Archives de Tag: Contentieux

Attribution de marché : favoritisme ?

Deux ans de prison avec sursis requis contre l’ex-président de l’Université d’Orléans, Youssoufi Touré, 29 mai 2020, par Christophe Dupuy, France Bleu Orléans

« Deux ans de prison avec sursis et 30.000 euros d’amende ont été requis par la justice contre Youssoufi Touré. L’ancien président de l’Université d’Orléans comparaissait jeudi devant le tribunal correctionnel pour détournement de fonds publics et favoritisme dans l’attribution de marchés publics.
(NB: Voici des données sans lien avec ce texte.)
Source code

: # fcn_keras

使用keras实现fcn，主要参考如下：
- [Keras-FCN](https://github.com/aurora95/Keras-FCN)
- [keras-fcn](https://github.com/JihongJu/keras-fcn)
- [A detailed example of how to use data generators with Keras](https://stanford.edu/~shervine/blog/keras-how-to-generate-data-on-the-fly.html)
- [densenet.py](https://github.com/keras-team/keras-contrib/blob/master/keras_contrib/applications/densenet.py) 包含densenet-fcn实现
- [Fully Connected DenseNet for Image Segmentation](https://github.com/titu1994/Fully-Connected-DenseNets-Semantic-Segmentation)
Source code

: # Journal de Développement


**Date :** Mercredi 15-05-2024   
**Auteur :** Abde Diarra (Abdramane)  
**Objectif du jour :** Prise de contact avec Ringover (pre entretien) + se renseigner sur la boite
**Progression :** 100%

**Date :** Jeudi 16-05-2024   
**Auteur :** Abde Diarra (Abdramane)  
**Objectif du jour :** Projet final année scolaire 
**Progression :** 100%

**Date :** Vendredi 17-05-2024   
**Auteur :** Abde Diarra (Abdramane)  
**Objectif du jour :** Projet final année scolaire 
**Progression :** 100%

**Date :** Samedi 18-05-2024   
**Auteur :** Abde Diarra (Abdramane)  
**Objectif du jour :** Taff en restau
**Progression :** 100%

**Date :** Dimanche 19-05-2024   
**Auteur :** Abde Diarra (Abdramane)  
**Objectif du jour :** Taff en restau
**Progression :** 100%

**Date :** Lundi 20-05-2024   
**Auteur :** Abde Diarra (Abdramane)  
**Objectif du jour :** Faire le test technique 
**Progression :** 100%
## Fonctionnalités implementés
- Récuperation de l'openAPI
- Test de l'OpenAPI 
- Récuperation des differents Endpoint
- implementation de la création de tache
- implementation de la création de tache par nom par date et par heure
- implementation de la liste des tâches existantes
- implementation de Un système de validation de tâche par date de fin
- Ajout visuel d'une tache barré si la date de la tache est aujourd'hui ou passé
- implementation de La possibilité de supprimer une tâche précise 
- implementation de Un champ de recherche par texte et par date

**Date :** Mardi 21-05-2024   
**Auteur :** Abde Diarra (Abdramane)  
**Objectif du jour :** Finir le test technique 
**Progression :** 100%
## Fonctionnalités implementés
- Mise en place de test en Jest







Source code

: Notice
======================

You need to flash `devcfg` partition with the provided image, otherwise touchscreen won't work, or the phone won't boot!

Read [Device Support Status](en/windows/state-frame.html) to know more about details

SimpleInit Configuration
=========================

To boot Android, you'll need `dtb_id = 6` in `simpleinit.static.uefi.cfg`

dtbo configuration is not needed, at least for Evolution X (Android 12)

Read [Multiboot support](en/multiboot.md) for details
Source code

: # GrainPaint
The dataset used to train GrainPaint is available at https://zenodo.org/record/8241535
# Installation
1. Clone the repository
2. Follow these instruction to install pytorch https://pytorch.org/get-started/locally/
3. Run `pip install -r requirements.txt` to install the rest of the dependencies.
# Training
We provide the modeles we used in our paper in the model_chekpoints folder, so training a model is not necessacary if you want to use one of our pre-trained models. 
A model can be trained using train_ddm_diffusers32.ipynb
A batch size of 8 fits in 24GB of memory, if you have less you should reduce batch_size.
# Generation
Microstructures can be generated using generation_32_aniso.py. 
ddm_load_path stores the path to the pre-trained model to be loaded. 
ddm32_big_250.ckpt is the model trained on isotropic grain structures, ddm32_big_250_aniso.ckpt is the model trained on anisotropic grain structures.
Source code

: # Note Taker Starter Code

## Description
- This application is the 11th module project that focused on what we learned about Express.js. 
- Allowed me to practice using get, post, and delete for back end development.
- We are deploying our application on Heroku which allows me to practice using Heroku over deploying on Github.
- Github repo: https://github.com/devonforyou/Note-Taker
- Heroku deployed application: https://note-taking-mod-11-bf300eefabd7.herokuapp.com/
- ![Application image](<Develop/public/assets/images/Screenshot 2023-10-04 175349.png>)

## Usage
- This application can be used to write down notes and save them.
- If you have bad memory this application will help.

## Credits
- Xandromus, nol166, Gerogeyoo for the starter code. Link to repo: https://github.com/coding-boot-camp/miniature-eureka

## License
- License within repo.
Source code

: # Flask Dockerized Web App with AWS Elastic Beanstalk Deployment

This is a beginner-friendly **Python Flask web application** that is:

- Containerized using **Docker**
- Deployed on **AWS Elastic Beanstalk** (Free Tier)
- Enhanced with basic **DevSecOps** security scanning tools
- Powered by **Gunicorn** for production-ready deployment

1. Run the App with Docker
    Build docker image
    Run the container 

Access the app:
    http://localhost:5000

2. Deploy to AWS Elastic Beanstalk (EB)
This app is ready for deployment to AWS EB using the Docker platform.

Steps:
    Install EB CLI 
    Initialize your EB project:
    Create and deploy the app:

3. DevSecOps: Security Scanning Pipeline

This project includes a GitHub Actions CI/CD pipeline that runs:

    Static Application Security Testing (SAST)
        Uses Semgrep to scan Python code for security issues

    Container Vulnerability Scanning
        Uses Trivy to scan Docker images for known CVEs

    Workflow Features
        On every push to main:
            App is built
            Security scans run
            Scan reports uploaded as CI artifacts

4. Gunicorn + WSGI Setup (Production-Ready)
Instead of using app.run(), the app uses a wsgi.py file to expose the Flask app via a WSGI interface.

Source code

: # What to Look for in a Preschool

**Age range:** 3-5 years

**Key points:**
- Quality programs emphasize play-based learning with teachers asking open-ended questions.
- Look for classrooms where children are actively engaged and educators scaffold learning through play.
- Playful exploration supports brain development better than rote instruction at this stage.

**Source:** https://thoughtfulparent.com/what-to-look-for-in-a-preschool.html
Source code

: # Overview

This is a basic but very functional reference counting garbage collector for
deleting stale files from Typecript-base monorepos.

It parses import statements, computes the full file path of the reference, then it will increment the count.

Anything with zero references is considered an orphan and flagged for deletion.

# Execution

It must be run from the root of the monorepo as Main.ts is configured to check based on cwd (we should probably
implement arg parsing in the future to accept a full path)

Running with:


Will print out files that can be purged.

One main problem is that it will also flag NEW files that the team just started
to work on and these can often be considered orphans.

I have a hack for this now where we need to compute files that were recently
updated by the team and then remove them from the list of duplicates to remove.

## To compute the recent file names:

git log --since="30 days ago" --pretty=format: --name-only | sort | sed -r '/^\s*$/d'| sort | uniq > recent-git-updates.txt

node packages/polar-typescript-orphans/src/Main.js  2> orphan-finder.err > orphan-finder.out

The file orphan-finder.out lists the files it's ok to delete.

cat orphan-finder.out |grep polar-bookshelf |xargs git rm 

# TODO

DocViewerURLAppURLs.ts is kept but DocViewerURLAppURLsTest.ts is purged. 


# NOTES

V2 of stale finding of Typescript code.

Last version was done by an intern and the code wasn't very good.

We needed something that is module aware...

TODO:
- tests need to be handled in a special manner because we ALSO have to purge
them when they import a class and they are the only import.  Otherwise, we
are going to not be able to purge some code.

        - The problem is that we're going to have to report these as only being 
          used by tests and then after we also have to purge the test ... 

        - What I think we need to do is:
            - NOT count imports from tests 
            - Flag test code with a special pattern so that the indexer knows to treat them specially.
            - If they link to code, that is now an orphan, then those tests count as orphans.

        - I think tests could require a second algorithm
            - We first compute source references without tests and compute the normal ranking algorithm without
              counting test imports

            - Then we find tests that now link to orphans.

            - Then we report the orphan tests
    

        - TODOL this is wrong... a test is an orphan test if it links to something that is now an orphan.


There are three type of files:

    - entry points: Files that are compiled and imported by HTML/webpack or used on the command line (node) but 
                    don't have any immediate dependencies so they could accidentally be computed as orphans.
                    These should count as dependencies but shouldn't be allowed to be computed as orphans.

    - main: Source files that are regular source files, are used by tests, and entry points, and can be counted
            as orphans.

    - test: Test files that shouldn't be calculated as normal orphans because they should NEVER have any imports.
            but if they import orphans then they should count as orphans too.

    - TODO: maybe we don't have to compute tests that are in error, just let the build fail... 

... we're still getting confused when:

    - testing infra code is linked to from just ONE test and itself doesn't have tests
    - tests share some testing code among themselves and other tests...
Youssoufi Touré en mai 2012 dans le château de la Présidence : 5 photos du blogueur

Au final la question d’une « gestion autocratique », d’un « manque de contrôle » et d’un « domaine réservé du président » s’est posée tout au long du procès. Six mois de prison avec sursis et 15.000 euros d’amende ont été requis également contre l’ancienne maîtresse de Youssoufi Touré et gestionnaire de projet, A.F ».

Soupçons autour du contrat de la réhabilitation du hall Darcy

« Autre reproche à l’encontre de Youssoufi Touré : le dossier de la réhabilitation du Hall Darcy, bâtiment de Polytech, sur le campus orléanais. Au départ de l’opération, en avril 2013, un contrat de 640.000 euros est signé. Mais en juin 2014, le montant passe à 1 million 300.000 euros, via un simple avenant signé avec le cabinet d’architecte Abonneau. Il aurait fallu lancer un nouvel appel d’offres, conformément au code des marchés publics, a expliqué l’un des avocats de l’université.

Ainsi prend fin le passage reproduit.